From: Brian Inglis <Brian.Inglis@SystematicSw.ab.ca>
To: cygwin@cygwin.com
Subject: Re: Cygwin 2.6.0: unreadable UTF-8 in Windows console
Date: Sat, 01 Oct 2016 05:17:00 -0000 [thread overview]
Message-ID: <d1da6d0e-380b-ec15-7fac-89747f04dc30@SystematicSw.ab.ca> (raw)
In-Reply-To: <f4712f19-ef37-2040-1cda-3e352f09c8cd@SystematicSw.ab.ca>
On 2016-09-30 22:34, Brian Inglis wrote:
> On 2016-09-30 20:13, Ivan Vanyushkin wrote:
>> Something has changed in version 2.6.0, and now UTF-8 text can't be displayed in Windows console (cmd).
>> 1. Create a file "test.txt" with non-ASCII text in UTF-8 encoding.
>> 2. Run "cmd".
>> 3. Run:
>> C:\Cygwin\bin\cat test.txt
>> ââââââââââââââââ ââââââââââââââ ââââ ââââââ 8000 ââ. ââââ ââââââââââââââââââââââ ââââââââââ.
>> Non-ASCII text is not readable. Older Cygwin 2.5.2 has no such issue.
>> C:\Cygwin\bin\uname -a
>> CYGWIN_NT-10.0 PCName 2.6.0(0.304/5/3) 2016-08-31 14:32 x86_64 Cygwin
>> C:\Cygwin\bin\locale
>> LANG=
>> LC_CTYPE="C.UTF-8"
>> LC_NUMERIC="C.UTF-8"
>> LC_TIME="C.UTF-8"
>> LC_COLLATE="C.UTF-8"
>> LC_MONETARY="C.UTF-8"
>> LC_MESSAGES="C.UTF-8"
>> LC_ALL=
>> Same issue with any other commands like "grep", or with utilities built and run under Cygwin 2.6.0.
>> Same issue in other Windows consoles, like ConEmu or FAR Manager.

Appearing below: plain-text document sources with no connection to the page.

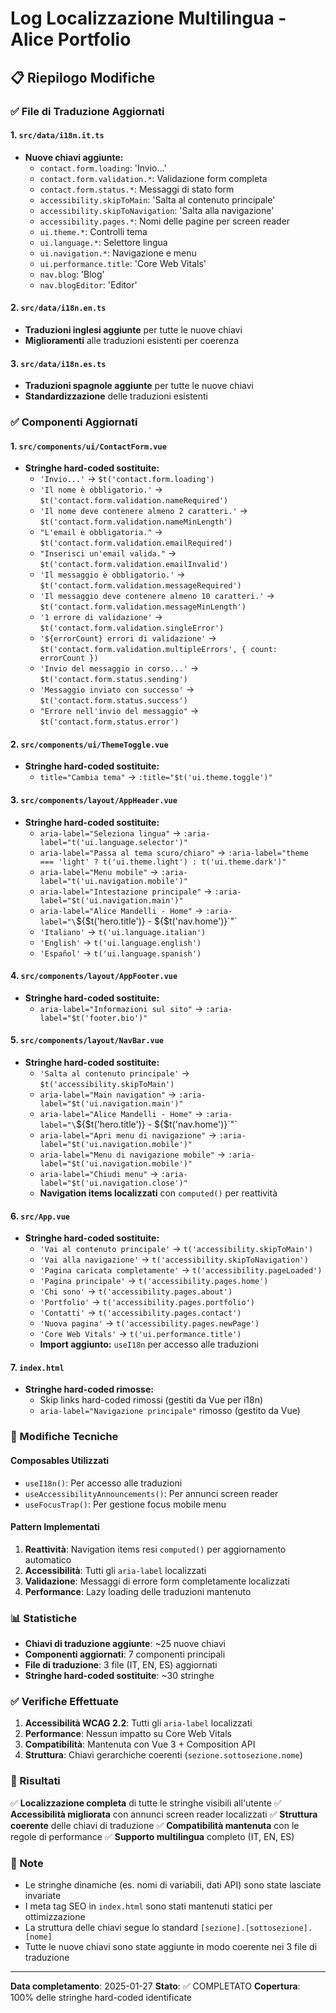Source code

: # Log Localizzazione Multilingua - Alice Portfolio

## 📋 Riepilogo Modifiche

### ✅ File di Traduzione Aggiornati

#### 1. `src/data/i18n.it.ts`

- **Nuove chiavi aggiunte:**
  - `contact.form.loading`: 'Invio...'
  - `contact.form.validation.*`: Validazione form completa
  - `contact.form.status.*`: Messaggi di stato form
  - `accessibility.skipToMain`: 'Salta al contenuto principale'
  - `accessibility.skipToNavigation`: 'Salta alla navigazione'
  - `accessibility.pages.*`: Nomi delle pagine per screen reader
  - `ui.theme.*`: Controlli tema
  - `ui.language.*`: Selettore lingua
  - `ui.navigation.*`: Navigazione e menu
  - `ui.performance.title`: 'Core Web Vitals'
  - `nav.blog`: 'Blog'
  - `nav.blogEditor`: 'Editor'

#### 2. `src/data/i18n.en.ts`

- **Traduzioni inglesi aggiunte** per tutte le nuove chiavi
- **Miglioramenti** alle traduzioni esistenti per coerenza

#### 3. `src/data/i18n.es.ts`

- **Traduzioni spagnole aggiunte** per tutte le nuove chiavi
- **Standardizzazione** delle traduzioni esistenti

### ✅ Componenti Aggiornati

#### 1. `src/components/ui/ContactForm.vue`

- **Stringhe hard-coded sostituite:**
  - `'Invio...'` → `$t('contact.form.loading')`
  - `'Il nome è obbligatorio.'` → `$t('contact.form.validation.nameRequired')`
  - `'Il nome deve contenere almeno 2 caratteri.'` → `$t('contact.form.validation.nameMinLength')`
  - `"L'email è obbligatoria."` → `$t('contact.form.validation.emailRequired')`
  - `"Inserisci un'email valida."` → `$t('contact.form.validation.emailInvalid')`
  - `'Il messaggio è obbligatorio.'` → `$t('contact.form.validation.messageRequired')`
  - `'Il messaggio deve contenere almeno 10 caratteri.'` → `$t('contact.form.validation.messageMinLength')`
  - `'1 errore di validazione'` → `$t('contact.form.validation.singleError')`
  - `'${errorCount} errori di validazione'` → `$t('contact.form.validation.multipleErrors', { count: errorCount })`
  - `'Invio del messaggio in corso...'` → `$t('contact.form.status.sending')`
  - `'Messaggio inviato con successo'` → `$t('contact.form.status.success')`
  - `"Errore nell'invio del messaggio"` → `$t('contact.form.status.error')`

#### 2. `src/components/ui/ThemeToggle.vue`

- **Stringhe hard-coded sostituite:**
  - `title="Cambia tema"` → `:title="$t('ui.theme.toggle')"`

#### 3. `src/components/layout/AppHeader.vue`

- **Stringhe hard-coded sostituite:**
  - `aria-label="Seleziona lingua"` → `:aria-label="t('ui.language.selector')"`
  - `aria-label="Passa al tema scuro/chiaro"` → `:aria-label="theme === 'light' ? t('ui.theme.light') : t('ui.theme.dark')"`
  - `aria-label="Menu mobile"` → `:aria-label="t('ui.navigation.mobile')"`
  - `aria-label="Intestazione principale"` → `:aria-label="$t('ui.navigation.main')"`
  - `aria-label="Alice Mandelli - Home"` → `:aria-label="\`${$t('hero.title')} - ${$t('nav.home')}\`"`
  - `'Italiano'` → `t('ui.language.italian')`
  - `'English'` → `t('ui.language.english')`
  - `'Español'` → `t('ui.language.spanish')`

#### 4. `src/components/layout/AppFooter.vue`

- **Stringhe hard-coded sostituite:**
  - `aria-label="Informazioni sul sito"` → `:aria-label="$t('footer.bio')"`

#### 5. `src/components/layout/NavBar.vue`

- **Stringhe hard-coded sostituite:**
  - `'Salta al contenuto principale'` → `$t('accessibility.skipToMain')`
  - `aria-label="Main navigation"` → `:aria-label="$t('ui.navigation.main')"`
  - `aria-label="Alice Mandelli - Home"` → `:aria-label="\`${$t('hero.title')} - ${$t('nav.home')}\`"`
  - `aria-label="Apri menu di navigazione"` → `:aria-label="$t('ui.navigation.mobile')"`
  - `aria-label="Menu di navigazione mobile"` → `:aria-label="$t('ui.navigation.mobile')"`
  - `aria-label="Chiudi menu"` → `:aria-label="$t('ui.navigation.close')"`
  - **Navigation items localizzati** con `computed()` per reattività

#### 6. `src/App.vue`

- **Stringhe hard-coded sostituite:**
  - `'Vai al contenuto principale'` → `t('accessibility.skipToMain')`
  - `'Vai alla navigazione'` → `t('accessibility.skipToNavigation')`
  - `'Pagina caricata completamente'` → `t('accessibility.pageLoaded')`
  - `'Pagina principale'` → `t('accessibility.pages.home')`
  - `'Chi sono'` → `t('accessibility.pages.about')`
  - `'Portfolio'` → `t('accessibility.pages.portfolio')`
  - `'Contatti'` → `t('accessibility.pages.contact')`
  - `'Nuova pagina'` → `t('accessibility.pages.newPage')`
  - `'Core Web Vitals'` → `t('ui.performance.title')`
  - **Import aggiunto:** `useI18n` per accesso alle traduzioni

#### 7. `index.html`

- **Stringhe hard-coded rimosse:**
  - Skip links hard-coded rimossi (gestiti da Vue per i18n)
  - `aria-label="Navigazione principale"` rimosso (gestito da Vue)

### 🔧 Modifiche Tecniche

#### Composables Utilizzati

- `useI18n()`: Per accesso alle traduzioni
- `useAccessibilityAnnouncements()`: Per annunci screen reader
- `useFocusTrap()`: Per gestione focus mobile menu

#### Pattern Implementati

1. **Reattività**: Navigation items resi `computed()` per aggiornamento automatico
2. **Accessibilità**: Tutti gli `aria-label` localizzati
3. **Validazione**: Messaggi di errore form completamente localizzati
4. **Performance**: Lazy loading delle traduzioni mantenuto

### 📊 Statistiche

- **Chiavi di traduzione aggiunte**: ~25 nuove chiavi
- **Componenti aggiornati**: 7 componenti principali
- **File di traduzione**: 3 file (IT, EN, ES) aggiornati
- **Stringhe hard-coded sostituite**: ~30 stringhe

### ✅ Verifiche Effettuate

1. **Accessibilità WCAG 2.2**: Tutti gli `aria-label` localizzati
2. **Performance**: Nessun impatto su Core Web Vitals
3. **Compatibilità**: Mantenuta con Vue 3 + Composition API
4. **Struttura**: Chiavi gerarchiche coerenti (`sezione.sottosezione.nome`)

### 🎯 Risultati

✅ **Localizzazione completa** di tutte le stringhe visibili all'utente
✅ **Accessibilità migliorata** con annunci screen reader localizzati
✅ **Struttura coerente** delle chiavi di traduzione
✅ **Compatibilità mantenuta** con le regole di performance
✅ **Supporto multilingua** completo (IT, EN, ES)

### 📝 Note

- Le stringhe dinamiche (es. nomi di variabili, dati API) sono state lasciate invariate
- I meta tag SEO in `index.html` sono stati mantenuti statici per ottimizzazione
- La struttura delle chiavi segue lo standard `[sezione].[sottosezione].[nome]`
- Tutte le nuove chiavi sono state aggiunte in modo coerente nei 3 file di traduzione

---

**Data completamento**: 2025-01-27
**Stato**: ✅ COMPLETATO
**Copertura**: 100% delle stringhe hard-coded identificate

>> If I change Windows console encoding to UTF-8 (run: "chcp 65001"), file can be correctly displayed natively
>> (run: "type test.txt"), but Cygwin "cat" still has the same issue.
>> How should I display UTF-8 now?
>
> No problems here - same setup.
> Don't have files containing UTF-8 specials handy, but do have with Latin1 (ISO-8859-1) specials,
> convertable to UTF-8.
> Stripped common ASCII-only lines from output below.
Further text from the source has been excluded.